Among the records that follow, find the line with "cdktf.WinrmProvisionerConnection</code> | *No description.* |" and the line with "<code>cdktf.ITerraformDependable[]</code> | *No description.* |". Set down those lines and all lines between them exactly, without adding anything.
Extracted data Start Marker
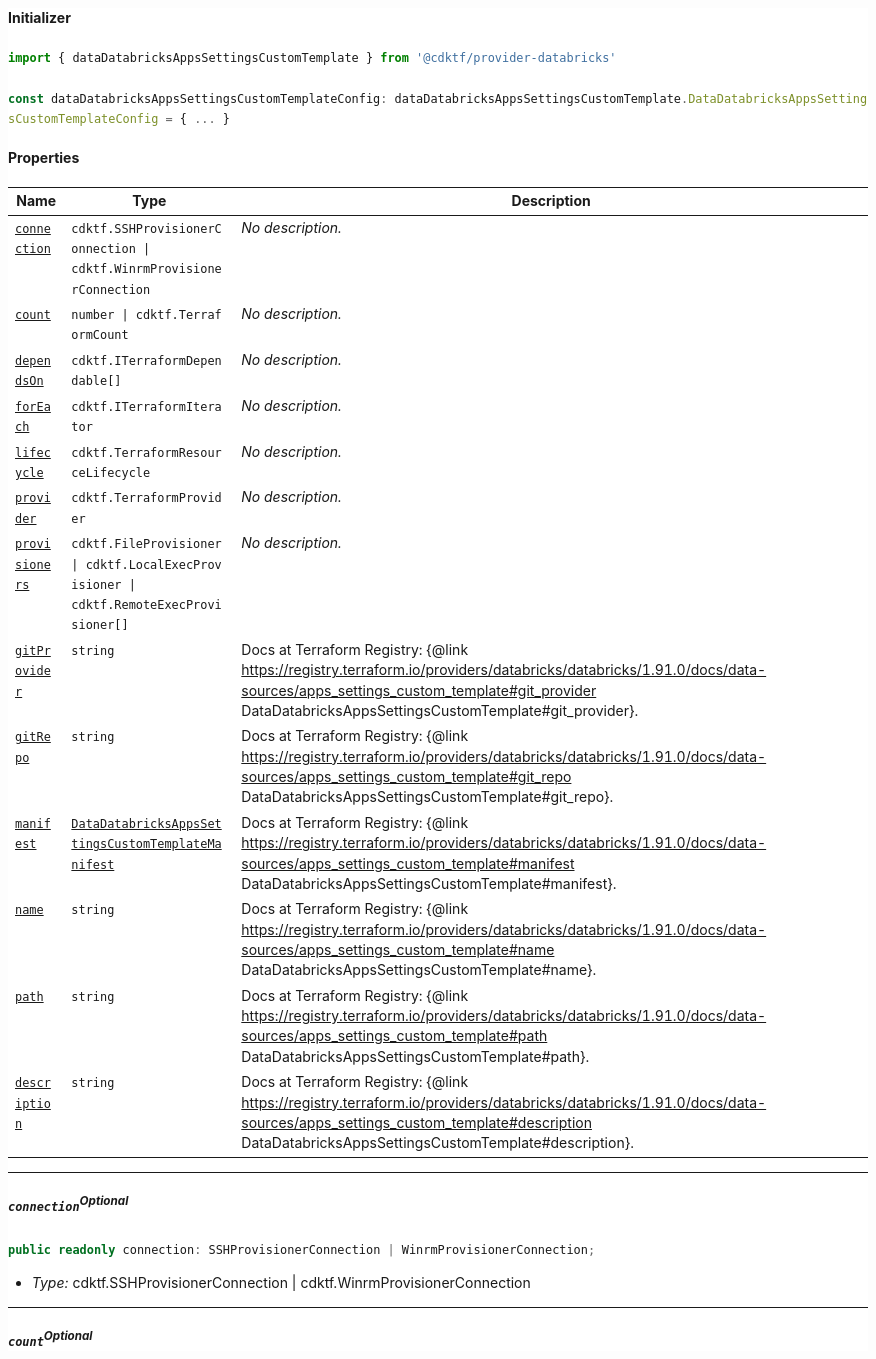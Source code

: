 #### Initializer <a name="Initializer" id="@cdktf/provider-databricks.dataDatabricksAppsSettingsCustomTemplate.DataDatabricksAppsSettingsCustomTemplateConfig.Initializer"></a>

```typescript
import { dataDatabricksAppsSettingsCustomTemplate } from '@cdktf/provider-databricks'

const dataDatabricksAppsSettingsCustomTemplateConfig: dataDatabricksAppsSettingsCustomTemplate.DataDatabricksAppsSettingsCustomTemplateConfig = { ... }
```

#### Properties <a name="Properties" id="Properties"></a>

| **Name** | **Type** | **Description** |
| --- | --- | --- |
| <code><a href="#@cdktf/provider-databricks.dataDatabricksAppsSettingsCustomTemplate.DataDatabricksAppsSettingsCustomTemplateConfig.property.connection">connection</a></code> | <code>cdktf.SSHProvisionerConnection \| cdktf.WinrmProvisionerConnection</code> | *No description.* |
| <code><a href="#@cdktf/provider-databricks.dataDatabricksAppsSettingsCustomTemplate.DataDatabricksAppsSettingsCustomTemplateConfig.property.count">count</a></code> | <code>number \| cdktf.TerraformCount</code> | *No description.* |
| <code><a href="#@cdktf/provider-databricks.dataDatabricksAppsSettingsCustomTemplate.DataDatabricksAppsSettingsCustomTemplateConfig.property.dependsOn">dependsOn</a></code> | <code>cdktf.ITerraformDependable[]</code> | *No description.* |
| <code><a href="#@cdktf/provider-databricks.dataDatabricksAppsSettingsCustomTemplate.DataDatabricksAppsSettingsCustomTemplateConfig.property.forEach">forEach</a></code> | <code>cdktf.ITerraformIterator</code> | *No description.* |
| <code><a href="#@cdktf/provider-databricks.dataDatabricksAppsSettingsCustomTemplate.DataDatabricksAppsSettingsCustomTemplateConfig.property.lifecycle">lifecycle</a></code> | <code>cdktf.TerraformResourceLifecycle</code> | *No description.* |
| <code><a href="#@cdktf/provider-databricks.dataDatabricksAppsSettingsCustomTemplate.DataDatabricksAppsSettingsCustomTemplateConfig.property.provider">provider</a></code> | <code>cdktf.TerraformProvider</code> | *No description.* |
| <code><a href="#@cdktf/provider-databricks.dataDatabricksAppsSettingsCustomTemplate.DataDatabricksAppsSettingsCustomTemplateConfig.property.provisioners">provisioners</a></code> | <code>cdktf.FileProvisioner \| cdktf.LocalExecProvisioner \| cdktf.RemoteExecProvisioner[]</code> | *No description.* |
| <code><a href="#@cdktf/provider-databricks.dataDatabricksAppsSettingsCustomTemplate.DataDatabricksAppsSettingsCustomTemplateConfig.property.gitProvider">gitProvider</a></code> | <code>string</code> | Docs at Terraform Registry: {@link https://registry.terraform.io/providers/databricks/databricks/1.91.0/docs/data-sources/apps_settings_custom_template#git_provider DataDatabricksAppsSettingsCustomTemplate#git_provider}. |
| <code><a href="#@cdktf/provider-databricks.dataDatabricksAppsSettingsCustomTemplate.DataDatabricksAppsSettingsCustomTemplateConfig.property.gitRepo">gitRepo</a></code> | <code>string</code> | Docs at Terraform Registry: {@link https://registry.terraform.io/providers/databricks/databricks/1.91.0/docs/data-sources/apps_settings_custom_template#git_repo DataDatabricksAppsSettingsCustomTemplate#git_repo}. |
| <code><a href="#@cdktf/provider-databricks.dataDatabricksAppsSettingsCustomTemplate.DataDatabricksAppsSettingsCustomTemplateConfig.property.manifest">manifest</a></code> | <code><a href="#@cdktf/provider-databricks.dataDatabricksAppsSettingsCustomTemplate.DataDatabricksAppsSettingsCustomTemplateManifest">DataDatabricksAppsSettingsCustomTemplateManifest</a></code> | Docs at Terraform Registry: {@link https://registry.terraform.io/providers/databricks/databricks/1.91.0/docs/data-sources/apps_settings_custom_template#manifest DataDatabricksAppsSettingsCustomTemplate#manifest}. |
| <code><a href="#@cdktf/provider-databricks.dataDatabricksAppsSettingsCustomTemplate.DataDatabricksAppsSettingsCustomTemplateConfig.property.name">name</a></code> | <code>string</code> | Docs at Terraform Registry: {@link https://registry.terraform.io/providers/databricks/databricks/1.91.0/docs/data-sources/apps_settings_custom_template#name DataDatabricksAppsSettingsCustomTemplate#name}. |
| <code><a href="#@cdktf/provider-databricks.dataDatabricksAppsSettingsCustomTemplate.DataDatabricksAppsSettingsCustomTemplateConfig.property.path">path</a></code> | <code>string</code> | Docs at Terraform Registry: {@link https://registry.terraform.io/providers/databricks/databricks/1.91.0/docs/data-sources/apps_settings_custom_template#path DataDatabricksAppsSettingsCustomTemplate#path}. |
| <code><a href="#@cdktf/provider-databricks.dataDatabricksAppsSettingsCustomTemplate.DataDatabricksAppsSettingsCustomTemplateConfig.property.description">description</a></code> | <code>string</code> | Docs at Terraform Registry: {@link https://registry.terraform.io/providers/databricks/databricks/1.91.0/docs/data-sources/apps_settings_custom_template#description DataDatabricksAppsSettingsCustomTemplate#description}. |

---

##### `connection`<sup>Optional</sup> <a name="connection" id="@cdktf/provider-databricks.dataDatabricksAppsSettingsCustomTemplate.DataDatabricksAppsSettingsCustomTemplateConfig.property.connection"></a>

```typescript
public readonly connection: SSHProvisionerConnection | WinrmProvisionerConnection;
```

- *Type:* cdktf.SSHProvisionerConnection | cdktf.WinrmProvisionerConnection

---

##### `count`<sup>Optional</sup> <a name="count" id="@cdktf/provider-databricks.dataDatabricksAppsSettingsCustomTemplate.DataDatabricksAppsSettingsCustomTemplateConfig.property.count"></a>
Extracted data End Marker
Response to the task:
| <code><a href="#@cdktf/provider-databricks.dataDatabricksAppsSettingsCustomTemplate.DataDatabricksAppsSettingsCustomTemplateConfig.property.connection">connection</a></code> | <code>cdktf.SSHProvisionerConnection \| cdktf.WinrmProvisionerConnection</code> | *No description.* |
| <code><a href="#@cdktf/provider-databricks.dataDatabricksAppsSettingsCustomTemplate.DataDatabricksAppsSettingsCustomTemplateConfig.property.count">count</a></code> | <code>number \| cdktf.TerraformCount</code> | *No description.* |
| <code><a href="#@cdktf/provider-databricks.dataDatabricksAppsSettingsCustomTemplate.DataDatabricksAppsSettingsCustomTemplateConfig.property.dependsOn">dependsOn</a></code> | <code>cdktf.ITerraformDependable[]</code> | *No description.* |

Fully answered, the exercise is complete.